Why are we so afraid of Public Speaking?

Understanding the roots of this fear can help us conquer it.

Public Speaking is a performance of giving a speech to a live audience. Its purpose is to persuade, inform and entertain. Additionally, there are different methods, structures, and rules according to the speaking situation. Being capable of speaking confidently in public can help to advance your career, grow your business and form strong collaborations. It can help you promote ideas and influence others as well. To excel in doing any of these, it will require a fair amount of presenting yourself in front of an audience and delivering a pitch, a notion, or a body of work. But at times, the only thing that stands between that success is fear. 

Glossophobia — a really geeky and unique term for the fear of public speaking. It appears when you are performing or is expected to perform a presentation or a speech in front of other people. Nevertheless, the fear of public speaking is common. Studies have shown approximately 25 percent of people report experiencing it.

While some people experience a debilitating form of glossophobia, even the mildest form of glossophobia can have drastic effects. This fear of public speaking can prevent you from taking a leap of faith to pitch your ideas and to speak about your. Hence, it will affect your growth personally and professionally. You would also have no idea of how much impact you have towards others.

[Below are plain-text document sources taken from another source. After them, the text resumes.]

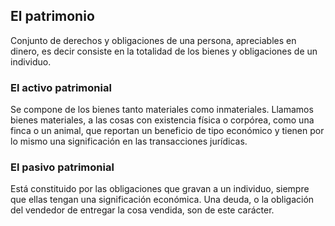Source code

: ## El patrimonio

Conjunto de derechos y obligaciones de una persona, apreciables en dinero, es decir consiste en la totalidad de los bienes y obligaciones de un individuo.

### El activo patrimonial
Se compone de los bienes tanto materiales como inmateriales. Llamamos bienes materiales, a las cosas con existencia física o corpórea, como una finca o un animal, que reportan un beneficio de tipo económico y tienen por lo mismo una significación en las transacciones jurídicas.

### El pasivo patrimonial
Está constituido por las obligaciones que gravan a un individuo, siempre que ellas tengan una significación económica. Una deuda, o la obligación del vendedor de entregar la cosa vendida, son de este carácter.
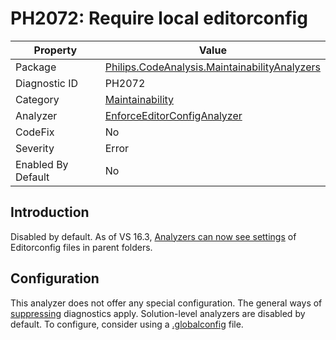 # PH2072: Require local editorconfig

| Property | Value  |
|--|--|
| Package | [Philips.CodeAnalysis.MaintainabilityAnalyzers](https://www.nuget.org/packages/Philips.CodeAnalysis.MaintainabilityAnalyzers) |
| Diagnostic ID | PH2072 |
| Category  | [Maintainability](../Maintainability.md) |
| Analyzer | [EnforceEditorConfigAnalyzer](https://github.com/philips-software/roslyn-analyzers/blob/main/Philips.CodeAnalysis.MaintainabilityAnalyzers/Maintainability/EnforceEditorConfigAnalyzer.cs)
| CodeFix  | No |
| Severity | Error |
| Enabled By Default | No |

## Introduction

Disabled by default. As of VS 16.3, [Analyzers can now see settings](https://developercommunity.visualstudio.com/content/problem/791119/editorconfig-has-stopped-working.html) of Editorconfig files in parent folders.

## Configuration

This analyzer does not offer any special configuration. The general ways of [suppressing](https://learn.microsoft.com/en-us/dotnet/fundamentals/code-analysis/suppress-warnings) diagnostics apply.
Solution-level analyzers are disabled by default. To configure, consider using a [.globalconfig](https://learn.microsoft.com/en-us/dotnet/fundamentals/code-analysis/configuration-files#global-analyzerconfig) file.
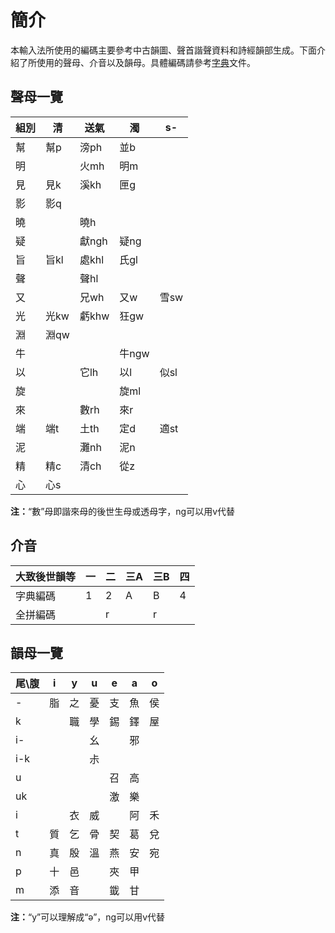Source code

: # 簡介

本輸入法所使用的編碼主要參考中古韻圖、聲首諧聲資料和詩經韻部生成。下面介紹了所使用的聲母、介音以及韻母。具體編碼請參考[字典](../gryihleng.dict.yaml)文件。

## 聲母一覽

| 組別 | 清 | 送氣 | 濁 | s- |
| --- | --- | --- | --- | --- |
| 幫 | 幫p | 滂ph | 並b |
| 明 |  | 火mh | 明m |
| 見 | 見k | 溪kh | 匣g |
| 影 | 影q |
| 曉 |  | 曉h |
| 疑 |  | 獻ngh | 疑ng |
| 旨 | 旨kl | 處khl | 氏gl |
| 聲 |  | 聲hl |
| 又 |  | 兄wh | 又w | 雪sw |
| 光 | 光kw | 虧khw | 狂gw |
| 淵 | 淵qw |
| 牛 |  |  | 牛ngw |
| 以 |  | 它lh | 以l | 似sl |
| 旋 |  |  | 旋ml |
| 來 |  | 數rh | 來r |
| 端 | 端t | 土th | 定d | 適st |
| 泥 |  | 灘nh | 泥n |
| 精 | 精c | 清ch | 從z |
| 心 | 心s |

**注：**“數”母即諧來母的後世生母或透母字，ng可以用v代替

## 介音

| 大致後世韻等 | 一 | 二 | 三A | 三B | 四 |
| --- | --- | --- | --- | --- | --- |
| 字典編碼 | 1 | 2 | A | B | 4 |
| 全拼編碼 |  | r |  | r |  |

## 韻母一覽

| 尾\腹 | i | y | u | e | a | o |
| --- | --- | --- | --- | --- | --- | --- |
| - | 脂 | 之 | 憂 | 支 | 魚 | 侯 |
| k |  | 職 | 學 | 錫 | 鐸 | 屋 |
| i- |  |  | 幺 |  | 邪 |  |
| i-k |  |  | 尗 |  |  |  |
| u |  |  |  | 召 | 高 |  |
| uk |  |  |  | 激 | 樂 |  |
| i |  | 衣 | 威 |  | 阿 | 禾 |
| t | 質 | 乞 | 骨 | 契 | 葛 | 兌 |
| n | 真 | 殷 | 溫 | 燕 | 安 | 宛 |
| p | 十 | 邑 |  | 夾 | 甲 |  |
| m | 添 | 音 |  | 韱 | 甘 |  |

**注：**“y”可以理解成“ə”，ng可以用v代替
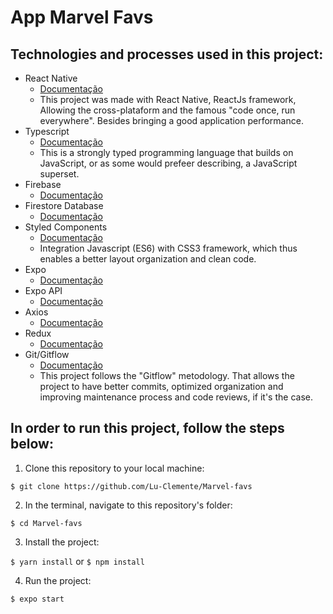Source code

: # App Marvel Favs

## Technologies and processes used in this project:
- React Native
    - [Documentação](https://reactnative.dev/docs/getting-started)
    - This project was made with React Native, ReactJs framework, Allowing the cross-plataform and the famous "code once, run everywhere". Besides bringing a good application performance.
- Typescript
    - [Documentação](https://www.typescriptlang.org/docs/)
    - This is a strongly typed programming language that builds on JavaScript, or as some would prefeer describing, a JavaScript superset.
- Firebase
    - [Documentação](https://firebase.google.com/docs)
- Firestore Database
    - [Documentação](https://firebase.google.com/docs/database)
- Styled Components
    - [Documentação](https://styled-components.com/docs)
    - Integration Javascript (ES6) with CSS3 framework, which thus enables a better layout organization and clean code.
- Expo
    - [Documentação](https://docs.expo.dev/)
- Expo API
    - [Documentação](https://docs.expo.dev/versions/latest/)
- Axios
    - [Documentação](https://axios-http.com/docs/intro)
- Redux
    - [Documentação](https://redux.js.org/introduction/getting-started)
- Git/Gitflow
    - [Documentação](https://git-scm.com/doc)
    - This project follows the "Gitflow" metodology. That allows the project to have better commits, optimized organization and improving maintenance process and code reviews, if it's the case.

## In order to run this project, follow the steps below:

1. Clone this repository to your local machine:

`$ git clone https://github.com/Lu-Clemente/Marvel-favs`

2. In the terminal, navigate to this repository's folder:

`$ cd Marvel-favs`

3. Install the project:

`$ yarn install` or `$ npm install`

4. Run the project:

`$ expo start`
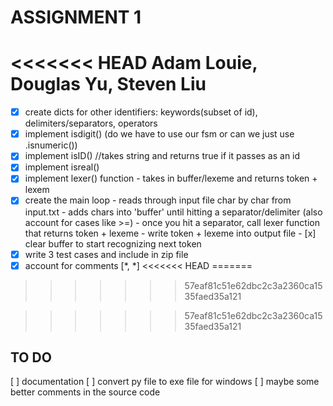 # ASSIGNMENT 1

<<<<<<< HEAD
Adam Louie, Douglas Yu, Steven Liu
=======
- [x] create dicts for other identifiers: keywords(subset of id), delimiters/separators, operators
- [x] implement isdigit() (do we have to use our fsm or can we just use .isnumeric())
- [x] implement isID() //takes string and returns true if it passes as an id
- [x] implement isreal()
- [x] implement lexer() function - takes in buffer/lexeme and returns token + lexem
- [x] create the main loop - reads through input file char by char from input.txt - adds chars into 'buffer' until hitting a separator/delimiter (also account for cases like >=) - once you hit a separator, call lexer function that returns token + lexeme - write token + lexeme into output file - [x] clear buffer to start recognizing next token
- [x] write 3 test cases and include in zip file
- [x] account for comments [*, *]
<<<<<<< HEAD
=======

>>>>>>> 57eaf81c51e62dbc2c3a2360ca1535faed35a121

>>>>>>> 57eaf81c51e62dbc2c3a2360ca1535faed35a121

## TO DO

[ ] documentation
[ ] convert py file to exe file for windows
[ ] maybe some better comments in the source code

Why are we so afraid of public speaking?

Fear of public speaking is not about the quality of a speech but it is really about how the speaker feels, thinks or act when speaking in public. There are many factors on why people are afraid when having to speak in public. The theories exploring fear of public speaking is identified as four contributing factors:

1. Physiology

Fear and anxiety sparks the nerves in our nervous system, therefore it will send a sort of threatening signal to our brain. When our brain processes this signal, our bodies will begin to detect the threat, and will they prepare for combat. This spark will lead to the emotional experience of fear, and it will interfere with our ability to perform comfortably in front of audiences. Eventually, this fear will prevent people from pursuing opportunities for public speaking.

Some researchers suggest that there are people who generally experience higher anxiety across different situations, and are therefore more sensitive in to feeling scared about speaking in public as well. People who have a tendency to feel anxious find it more of a struggle to overcome their anxiety and fear of public speaking and will often opt to avoid it. But for some other people, this anxiety appears when it comes to public speaking situations. Although, the physiological signs of fear they experience when needed to perform in public are similar.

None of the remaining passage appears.